There's no vehicle more important to General Motors than the Chevrolet Silverado. Full-size pickups account for a fifth of GM's U.S. sales and an even larger share of its profits, and Silverado customers rank among the most loyal of any vehicle GM builds. Today, Chevrolet and GMC revealed the all-new 2014 editions of the Silverado and GMC Sierra — offering much-needed updates everywhere, but far from dramatic change overall.

While every piece of the Silverado is new, GM kept to a more conservative approach than Ford has with its F-Series or Chrysler took with the Ram division. There's no twin-turbo downsized engines or 8-speed transmissions, and GM didn't reveal exact power or fuel economy figures, which will be finalized just before the trucks go on sale in the middle of next year. Given the leaps made by Ford and Ram, the Silverado will face competition tougher than at any point in GM's 111-year history of truck building.

Instead, GM is counting on loyal buyers to embrace a slew of updates to the trucks they already know. The engine lineup remains the same -- a 4.3-liter V-6, and V-8s of 5.3 liters and 6.2 liters -- tied to a new six-speed automatic transmission. Engineers gave the motors a thorough reworking, adding bits of fuel saving technology like direct injection and cylinder shutoff at highway speeds, and claim sizable improvements in power, torque and fuel efficiency — but without exact specs it's unknown how far those changes go toward closing the fuel economy gap with Ford and Chrysler. The frame grows tougher, and the suspension also gets reworked, but keeps its basic setup of coil springs and struts in front with leaf springs in the rear.

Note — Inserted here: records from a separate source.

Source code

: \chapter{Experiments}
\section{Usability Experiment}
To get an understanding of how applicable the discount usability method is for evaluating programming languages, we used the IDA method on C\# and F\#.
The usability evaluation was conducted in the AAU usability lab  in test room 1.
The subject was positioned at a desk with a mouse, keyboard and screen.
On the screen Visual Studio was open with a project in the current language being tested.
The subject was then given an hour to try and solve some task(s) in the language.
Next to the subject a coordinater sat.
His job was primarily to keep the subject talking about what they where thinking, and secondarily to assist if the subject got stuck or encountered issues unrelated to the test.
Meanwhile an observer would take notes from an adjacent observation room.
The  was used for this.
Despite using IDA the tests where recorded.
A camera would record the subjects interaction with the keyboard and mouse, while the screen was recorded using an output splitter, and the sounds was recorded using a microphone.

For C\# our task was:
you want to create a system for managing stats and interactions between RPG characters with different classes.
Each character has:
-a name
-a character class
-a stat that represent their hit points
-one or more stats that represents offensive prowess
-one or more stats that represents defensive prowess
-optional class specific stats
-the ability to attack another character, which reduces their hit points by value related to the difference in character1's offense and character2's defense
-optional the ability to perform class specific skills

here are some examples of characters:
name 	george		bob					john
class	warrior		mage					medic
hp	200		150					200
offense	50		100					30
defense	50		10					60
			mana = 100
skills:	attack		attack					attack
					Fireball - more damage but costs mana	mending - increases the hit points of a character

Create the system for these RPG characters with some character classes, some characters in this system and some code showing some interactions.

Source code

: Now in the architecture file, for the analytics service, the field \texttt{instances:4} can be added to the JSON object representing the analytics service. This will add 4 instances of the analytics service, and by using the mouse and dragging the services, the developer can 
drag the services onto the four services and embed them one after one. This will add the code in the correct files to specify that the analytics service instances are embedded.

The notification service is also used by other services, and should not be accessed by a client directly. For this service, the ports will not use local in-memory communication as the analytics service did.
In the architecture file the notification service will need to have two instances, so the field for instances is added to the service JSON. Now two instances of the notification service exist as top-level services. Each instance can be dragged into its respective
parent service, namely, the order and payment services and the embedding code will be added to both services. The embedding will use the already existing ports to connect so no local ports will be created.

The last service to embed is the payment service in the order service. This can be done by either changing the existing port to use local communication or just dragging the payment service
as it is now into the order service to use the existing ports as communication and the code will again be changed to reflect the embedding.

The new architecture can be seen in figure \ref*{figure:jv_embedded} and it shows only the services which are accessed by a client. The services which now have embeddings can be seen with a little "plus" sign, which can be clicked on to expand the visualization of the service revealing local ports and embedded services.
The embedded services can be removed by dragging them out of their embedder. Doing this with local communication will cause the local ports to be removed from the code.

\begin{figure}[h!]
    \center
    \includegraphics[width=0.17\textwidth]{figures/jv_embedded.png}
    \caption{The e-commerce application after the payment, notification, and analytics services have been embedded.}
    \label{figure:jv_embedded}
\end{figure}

The most noticeable changes come on the inside, where Chevy and GMC have brought the truck's interiors into the 21st century. There's a new, more handsome dash than the previous generation, along with the now-requisite touch screen info-entertainment center with controls that can be operated with work gloves on. While the majority of pickups see duty as pure work vehicles, there's a growing market for luxury editions of half-ton pickups like the Ram Laramie Longhorn and Ford King Ranch whose sticker prices can break $50,000, and the Silverado's entry, known as the High Country, will offer a leather-wrapped cocoon.

With three factories to retool, GM won't begin selling the new Sierra and Silverado until mid-2013, giving GM several months of running room until Ford and Chrysler launch their updated models. No models GM has launched since emerging from bankruptcy in 2009 will determine more about its future than these pickups. They better be ready to carry the load.